*** Begin section ***
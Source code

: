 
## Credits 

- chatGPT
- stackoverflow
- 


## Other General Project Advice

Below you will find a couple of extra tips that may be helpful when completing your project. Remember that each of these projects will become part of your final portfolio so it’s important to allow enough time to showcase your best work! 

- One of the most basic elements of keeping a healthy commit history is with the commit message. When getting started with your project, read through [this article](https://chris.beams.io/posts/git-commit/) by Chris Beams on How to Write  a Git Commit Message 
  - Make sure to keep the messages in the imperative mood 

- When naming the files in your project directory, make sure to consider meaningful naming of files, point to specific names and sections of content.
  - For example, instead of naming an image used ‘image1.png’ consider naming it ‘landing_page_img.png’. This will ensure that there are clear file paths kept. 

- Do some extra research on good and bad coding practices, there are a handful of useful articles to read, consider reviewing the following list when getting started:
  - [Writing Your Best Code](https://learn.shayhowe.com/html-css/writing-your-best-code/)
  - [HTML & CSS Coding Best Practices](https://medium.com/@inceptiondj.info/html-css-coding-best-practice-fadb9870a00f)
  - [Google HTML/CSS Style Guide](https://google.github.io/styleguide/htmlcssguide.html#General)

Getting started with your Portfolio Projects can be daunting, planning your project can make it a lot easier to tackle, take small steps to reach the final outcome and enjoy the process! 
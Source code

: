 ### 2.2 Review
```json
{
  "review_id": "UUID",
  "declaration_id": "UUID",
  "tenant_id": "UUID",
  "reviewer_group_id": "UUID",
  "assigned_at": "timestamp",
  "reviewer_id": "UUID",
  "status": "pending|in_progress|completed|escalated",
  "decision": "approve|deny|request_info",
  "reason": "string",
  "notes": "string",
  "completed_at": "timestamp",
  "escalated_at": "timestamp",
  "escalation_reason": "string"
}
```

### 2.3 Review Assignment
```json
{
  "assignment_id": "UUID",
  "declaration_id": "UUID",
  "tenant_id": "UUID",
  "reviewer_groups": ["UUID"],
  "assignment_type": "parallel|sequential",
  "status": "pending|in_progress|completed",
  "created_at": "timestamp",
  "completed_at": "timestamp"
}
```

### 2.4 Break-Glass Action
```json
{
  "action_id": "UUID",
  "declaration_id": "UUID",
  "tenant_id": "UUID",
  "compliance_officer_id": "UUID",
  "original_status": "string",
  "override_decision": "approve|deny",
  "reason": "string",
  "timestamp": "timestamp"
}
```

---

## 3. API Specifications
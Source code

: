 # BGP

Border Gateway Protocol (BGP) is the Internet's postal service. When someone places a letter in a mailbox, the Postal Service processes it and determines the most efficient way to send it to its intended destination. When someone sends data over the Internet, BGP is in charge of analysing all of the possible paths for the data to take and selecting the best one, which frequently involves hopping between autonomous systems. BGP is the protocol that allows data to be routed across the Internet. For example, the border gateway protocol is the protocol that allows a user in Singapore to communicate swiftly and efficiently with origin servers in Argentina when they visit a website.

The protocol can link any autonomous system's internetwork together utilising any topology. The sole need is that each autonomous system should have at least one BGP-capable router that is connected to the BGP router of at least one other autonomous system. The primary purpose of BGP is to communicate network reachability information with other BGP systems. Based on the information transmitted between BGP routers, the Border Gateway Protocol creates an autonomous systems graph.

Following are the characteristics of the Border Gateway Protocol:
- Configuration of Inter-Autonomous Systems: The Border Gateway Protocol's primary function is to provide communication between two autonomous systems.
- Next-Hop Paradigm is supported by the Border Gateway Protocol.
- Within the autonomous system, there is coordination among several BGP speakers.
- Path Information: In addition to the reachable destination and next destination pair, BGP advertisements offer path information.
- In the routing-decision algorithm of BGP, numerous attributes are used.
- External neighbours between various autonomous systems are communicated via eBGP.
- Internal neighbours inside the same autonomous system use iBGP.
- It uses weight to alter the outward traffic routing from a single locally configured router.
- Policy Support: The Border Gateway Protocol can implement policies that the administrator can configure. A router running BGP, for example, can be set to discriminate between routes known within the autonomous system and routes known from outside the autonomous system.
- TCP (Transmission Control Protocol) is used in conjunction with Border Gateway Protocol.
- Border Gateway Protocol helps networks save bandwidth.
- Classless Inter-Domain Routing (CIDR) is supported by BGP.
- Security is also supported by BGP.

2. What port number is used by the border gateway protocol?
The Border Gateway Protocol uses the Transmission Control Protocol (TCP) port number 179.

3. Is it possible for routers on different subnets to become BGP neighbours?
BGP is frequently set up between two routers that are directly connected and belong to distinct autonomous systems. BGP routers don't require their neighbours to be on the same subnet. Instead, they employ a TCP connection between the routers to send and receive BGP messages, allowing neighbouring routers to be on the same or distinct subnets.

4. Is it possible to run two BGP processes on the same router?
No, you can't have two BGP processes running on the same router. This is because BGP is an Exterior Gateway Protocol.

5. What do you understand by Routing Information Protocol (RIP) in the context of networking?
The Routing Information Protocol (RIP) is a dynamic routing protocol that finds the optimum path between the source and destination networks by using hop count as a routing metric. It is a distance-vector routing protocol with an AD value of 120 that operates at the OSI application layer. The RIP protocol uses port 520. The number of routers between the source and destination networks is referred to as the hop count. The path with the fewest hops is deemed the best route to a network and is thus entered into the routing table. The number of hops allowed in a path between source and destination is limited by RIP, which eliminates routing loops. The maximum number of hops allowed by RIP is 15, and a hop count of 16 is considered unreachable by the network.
*** End section ***
→ **TASK TO COMPLETE**:
If a line comes after the one with "- Make sure", leave it out; reproduce exactly every line of the material from the first up to and including that one.

→ **ANSWER SECTION**:
Source code

: 
## Credits 

- chatGPT
- stackoverflow
- 


## Other General Project Advice

Below you will find a couple of extra tips that may be helpful when completing your project. Remember that each of these projects will become part of your final portfolio so it’s important to allow enough time to showcase your best work! 

- One of the most basic elements of keeping a healthy commit history is with the commit message. When getting started with your project, read through [this article](https://chris.beams.io/posts/git-commit/) by Chris Beams on How to Write  a Git Commit Message 
  - Make sure to keep the messages in the imperative mood 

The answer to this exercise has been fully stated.